Given records:
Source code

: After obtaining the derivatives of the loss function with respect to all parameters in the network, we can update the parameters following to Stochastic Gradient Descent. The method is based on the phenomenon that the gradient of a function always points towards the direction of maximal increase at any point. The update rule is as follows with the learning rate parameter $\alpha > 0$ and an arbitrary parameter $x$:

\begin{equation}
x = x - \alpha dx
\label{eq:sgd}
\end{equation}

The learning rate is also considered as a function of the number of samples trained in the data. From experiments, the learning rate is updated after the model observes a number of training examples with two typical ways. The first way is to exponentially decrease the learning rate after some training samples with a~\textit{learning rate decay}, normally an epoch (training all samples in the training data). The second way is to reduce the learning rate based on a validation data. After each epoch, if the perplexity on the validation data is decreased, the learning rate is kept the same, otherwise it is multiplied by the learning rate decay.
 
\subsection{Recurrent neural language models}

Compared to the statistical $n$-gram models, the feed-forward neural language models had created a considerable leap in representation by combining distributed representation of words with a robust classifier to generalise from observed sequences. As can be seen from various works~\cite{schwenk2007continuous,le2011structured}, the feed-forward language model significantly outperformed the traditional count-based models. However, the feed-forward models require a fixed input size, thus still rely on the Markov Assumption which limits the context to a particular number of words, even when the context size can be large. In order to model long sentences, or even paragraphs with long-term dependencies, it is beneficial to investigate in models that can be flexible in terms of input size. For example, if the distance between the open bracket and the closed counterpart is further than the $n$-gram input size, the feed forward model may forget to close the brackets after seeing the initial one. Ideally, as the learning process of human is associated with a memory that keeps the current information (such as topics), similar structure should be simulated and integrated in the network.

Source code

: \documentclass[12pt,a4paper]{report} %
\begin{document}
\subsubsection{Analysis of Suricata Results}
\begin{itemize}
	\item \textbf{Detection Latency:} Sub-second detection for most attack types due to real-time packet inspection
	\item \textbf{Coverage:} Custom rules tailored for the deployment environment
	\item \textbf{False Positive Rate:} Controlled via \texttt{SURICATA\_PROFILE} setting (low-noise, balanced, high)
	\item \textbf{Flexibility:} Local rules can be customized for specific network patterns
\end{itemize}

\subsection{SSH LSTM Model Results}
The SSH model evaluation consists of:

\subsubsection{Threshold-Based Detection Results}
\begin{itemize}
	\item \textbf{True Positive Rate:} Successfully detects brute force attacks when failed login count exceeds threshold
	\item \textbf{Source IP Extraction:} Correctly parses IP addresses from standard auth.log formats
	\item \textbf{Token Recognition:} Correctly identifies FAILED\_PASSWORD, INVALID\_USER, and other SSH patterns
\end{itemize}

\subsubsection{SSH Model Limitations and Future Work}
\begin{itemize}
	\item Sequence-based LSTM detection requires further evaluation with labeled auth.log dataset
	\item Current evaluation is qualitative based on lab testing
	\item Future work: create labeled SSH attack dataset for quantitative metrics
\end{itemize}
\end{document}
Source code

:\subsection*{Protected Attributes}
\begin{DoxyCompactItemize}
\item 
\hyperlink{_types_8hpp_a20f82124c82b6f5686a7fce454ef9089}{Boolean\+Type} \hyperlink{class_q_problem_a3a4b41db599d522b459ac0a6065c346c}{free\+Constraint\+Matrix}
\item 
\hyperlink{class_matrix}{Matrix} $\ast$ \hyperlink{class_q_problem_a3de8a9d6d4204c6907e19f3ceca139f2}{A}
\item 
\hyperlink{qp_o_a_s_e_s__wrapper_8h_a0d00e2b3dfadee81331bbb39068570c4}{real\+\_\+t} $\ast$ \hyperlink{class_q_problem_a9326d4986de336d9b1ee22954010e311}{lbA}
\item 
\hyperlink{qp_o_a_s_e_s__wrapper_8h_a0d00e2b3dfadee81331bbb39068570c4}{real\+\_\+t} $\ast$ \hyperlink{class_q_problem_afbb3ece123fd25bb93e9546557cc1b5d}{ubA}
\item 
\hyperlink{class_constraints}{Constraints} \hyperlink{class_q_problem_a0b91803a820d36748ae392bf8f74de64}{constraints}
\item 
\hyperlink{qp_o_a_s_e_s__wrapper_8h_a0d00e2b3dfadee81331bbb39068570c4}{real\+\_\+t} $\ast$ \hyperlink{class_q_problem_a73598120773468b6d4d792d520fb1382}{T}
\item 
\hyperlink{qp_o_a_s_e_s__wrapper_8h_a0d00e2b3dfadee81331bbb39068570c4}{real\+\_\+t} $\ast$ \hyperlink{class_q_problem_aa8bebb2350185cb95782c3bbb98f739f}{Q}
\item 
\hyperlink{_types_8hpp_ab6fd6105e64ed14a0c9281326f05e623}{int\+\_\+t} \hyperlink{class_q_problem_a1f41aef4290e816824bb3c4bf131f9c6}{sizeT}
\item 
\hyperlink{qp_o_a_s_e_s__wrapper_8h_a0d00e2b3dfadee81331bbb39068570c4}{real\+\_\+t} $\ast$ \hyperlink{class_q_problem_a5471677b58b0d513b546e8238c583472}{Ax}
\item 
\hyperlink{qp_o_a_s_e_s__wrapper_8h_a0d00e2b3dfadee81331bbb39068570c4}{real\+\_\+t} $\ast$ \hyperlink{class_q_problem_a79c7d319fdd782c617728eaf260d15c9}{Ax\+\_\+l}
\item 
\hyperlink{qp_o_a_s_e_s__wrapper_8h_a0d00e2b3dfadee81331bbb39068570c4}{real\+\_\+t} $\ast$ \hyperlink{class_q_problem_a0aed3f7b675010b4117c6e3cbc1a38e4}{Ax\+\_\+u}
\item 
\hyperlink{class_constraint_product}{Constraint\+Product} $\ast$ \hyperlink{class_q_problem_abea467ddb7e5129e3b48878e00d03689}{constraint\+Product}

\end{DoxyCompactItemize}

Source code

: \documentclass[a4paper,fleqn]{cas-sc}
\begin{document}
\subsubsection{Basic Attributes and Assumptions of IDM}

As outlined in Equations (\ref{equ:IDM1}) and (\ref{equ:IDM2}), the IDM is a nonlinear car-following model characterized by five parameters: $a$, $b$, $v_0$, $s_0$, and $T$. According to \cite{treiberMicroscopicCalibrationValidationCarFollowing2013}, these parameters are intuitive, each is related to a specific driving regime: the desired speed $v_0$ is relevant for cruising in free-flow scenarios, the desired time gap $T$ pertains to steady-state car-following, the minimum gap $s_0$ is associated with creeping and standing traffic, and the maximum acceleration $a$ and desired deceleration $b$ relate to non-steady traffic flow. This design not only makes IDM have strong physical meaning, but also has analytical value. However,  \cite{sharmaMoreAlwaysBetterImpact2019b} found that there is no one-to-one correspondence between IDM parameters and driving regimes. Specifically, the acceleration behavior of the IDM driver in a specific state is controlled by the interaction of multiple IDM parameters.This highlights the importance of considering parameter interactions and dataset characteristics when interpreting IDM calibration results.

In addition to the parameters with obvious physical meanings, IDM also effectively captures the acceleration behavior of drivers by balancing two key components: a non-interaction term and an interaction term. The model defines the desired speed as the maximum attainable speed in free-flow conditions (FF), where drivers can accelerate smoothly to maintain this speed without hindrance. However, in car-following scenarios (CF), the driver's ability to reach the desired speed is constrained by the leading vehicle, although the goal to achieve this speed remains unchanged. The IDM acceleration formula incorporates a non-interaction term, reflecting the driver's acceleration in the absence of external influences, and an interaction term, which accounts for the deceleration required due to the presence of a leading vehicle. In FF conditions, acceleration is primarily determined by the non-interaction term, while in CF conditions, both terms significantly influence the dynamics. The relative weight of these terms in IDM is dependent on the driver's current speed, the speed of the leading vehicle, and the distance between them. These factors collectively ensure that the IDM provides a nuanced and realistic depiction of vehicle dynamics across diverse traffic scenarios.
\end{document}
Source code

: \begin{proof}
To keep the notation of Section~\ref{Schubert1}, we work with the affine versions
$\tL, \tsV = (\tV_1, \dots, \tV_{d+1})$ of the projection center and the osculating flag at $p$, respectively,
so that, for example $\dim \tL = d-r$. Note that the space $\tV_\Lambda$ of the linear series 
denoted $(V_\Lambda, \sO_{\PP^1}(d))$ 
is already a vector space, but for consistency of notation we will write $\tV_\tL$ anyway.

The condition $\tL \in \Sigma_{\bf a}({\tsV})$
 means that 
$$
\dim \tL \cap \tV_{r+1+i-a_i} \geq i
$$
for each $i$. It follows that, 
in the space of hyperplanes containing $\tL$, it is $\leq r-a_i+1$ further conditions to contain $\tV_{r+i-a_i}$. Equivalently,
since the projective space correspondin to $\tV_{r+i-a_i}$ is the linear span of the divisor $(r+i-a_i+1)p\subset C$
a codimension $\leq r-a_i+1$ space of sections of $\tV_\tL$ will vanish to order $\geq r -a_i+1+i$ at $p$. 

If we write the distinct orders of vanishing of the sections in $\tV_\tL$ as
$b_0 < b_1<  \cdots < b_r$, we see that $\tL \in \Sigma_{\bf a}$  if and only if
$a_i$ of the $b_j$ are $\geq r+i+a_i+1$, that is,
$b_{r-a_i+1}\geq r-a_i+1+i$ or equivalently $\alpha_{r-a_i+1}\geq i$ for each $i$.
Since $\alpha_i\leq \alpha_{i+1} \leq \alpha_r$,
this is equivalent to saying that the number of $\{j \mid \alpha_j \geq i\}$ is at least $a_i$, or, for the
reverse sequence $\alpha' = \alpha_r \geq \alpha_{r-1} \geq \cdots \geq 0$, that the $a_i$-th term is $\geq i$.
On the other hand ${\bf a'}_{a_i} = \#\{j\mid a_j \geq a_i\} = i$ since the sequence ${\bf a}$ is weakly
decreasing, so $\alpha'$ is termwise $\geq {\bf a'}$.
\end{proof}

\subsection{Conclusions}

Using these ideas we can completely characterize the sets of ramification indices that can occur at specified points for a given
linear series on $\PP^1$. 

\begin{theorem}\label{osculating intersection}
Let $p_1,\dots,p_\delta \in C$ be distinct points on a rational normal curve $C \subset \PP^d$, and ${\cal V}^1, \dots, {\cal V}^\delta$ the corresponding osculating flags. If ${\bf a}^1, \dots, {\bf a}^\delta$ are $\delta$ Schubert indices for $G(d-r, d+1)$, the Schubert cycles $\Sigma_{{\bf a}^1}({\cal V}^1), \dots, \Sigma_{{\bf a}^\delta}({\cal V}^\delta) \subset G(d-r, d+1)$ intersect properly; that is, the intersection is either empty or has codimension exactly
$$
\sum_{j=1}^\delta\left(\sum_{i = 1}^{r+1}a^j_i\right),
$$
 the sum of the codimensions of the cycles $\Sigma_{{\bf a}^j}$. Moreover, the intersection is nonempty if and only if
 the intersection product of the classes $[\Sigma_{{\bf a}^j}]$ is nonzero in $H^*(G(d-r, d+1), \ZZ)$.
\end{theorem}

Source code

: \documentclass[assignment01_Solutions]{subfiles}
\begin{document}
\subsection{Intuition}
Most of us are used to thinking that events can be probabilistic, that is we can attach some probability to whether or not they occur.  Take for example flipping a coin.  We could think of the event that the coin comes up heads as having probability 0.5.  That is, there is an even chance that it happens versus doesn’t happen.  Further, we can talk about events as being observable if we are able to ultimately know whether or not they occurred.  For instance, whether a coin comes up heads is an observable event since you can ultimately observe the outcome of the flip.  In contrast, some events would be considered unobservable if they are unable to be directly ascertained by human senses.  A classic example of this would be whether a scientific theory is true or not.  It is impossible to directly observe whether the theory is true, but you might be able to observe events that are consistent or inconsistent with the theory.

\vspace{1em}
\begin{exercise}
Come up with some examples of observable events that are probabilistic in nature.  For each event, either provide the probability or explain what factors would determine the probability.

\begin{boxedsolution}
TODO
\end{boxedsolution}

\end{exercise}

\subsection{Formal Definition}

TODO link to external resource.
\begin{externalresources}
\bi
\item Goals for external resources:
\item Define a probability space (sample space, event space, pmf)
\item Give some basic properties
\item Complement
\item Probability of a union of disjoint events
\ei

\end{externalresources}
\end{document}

Problem description: Gather each line in the entries above where the string "subset" is found.

Result for this task:
since the projective space correspondin to $\tV_{r+i-a_i}$ is the linear span of the divisor $(r+i-a_i+1)p\subset C$
Let $p_1,\dots,p_\delta \in C$ be distinct points on a rational normal curve $C \subset \PP^d$, and ${\cal V}^1, \dots, {\cal V}^\delta$ the corresponding osculating flags. If ${\bf a}^1, \dots, {\bf a}^\delta$ are $\delta$ Schubert indices for $G(d-r, d+1)$, the Schubert cycles $\Sigma_{{\bf a}^1}({\cal V}^1), \dots, \Sigma_{{\bf a}^\delta}({\cal V}^\delta) \subset G(d-r, d+1)$ intersect properly; that is, the intersection is either empty or has codimension exactly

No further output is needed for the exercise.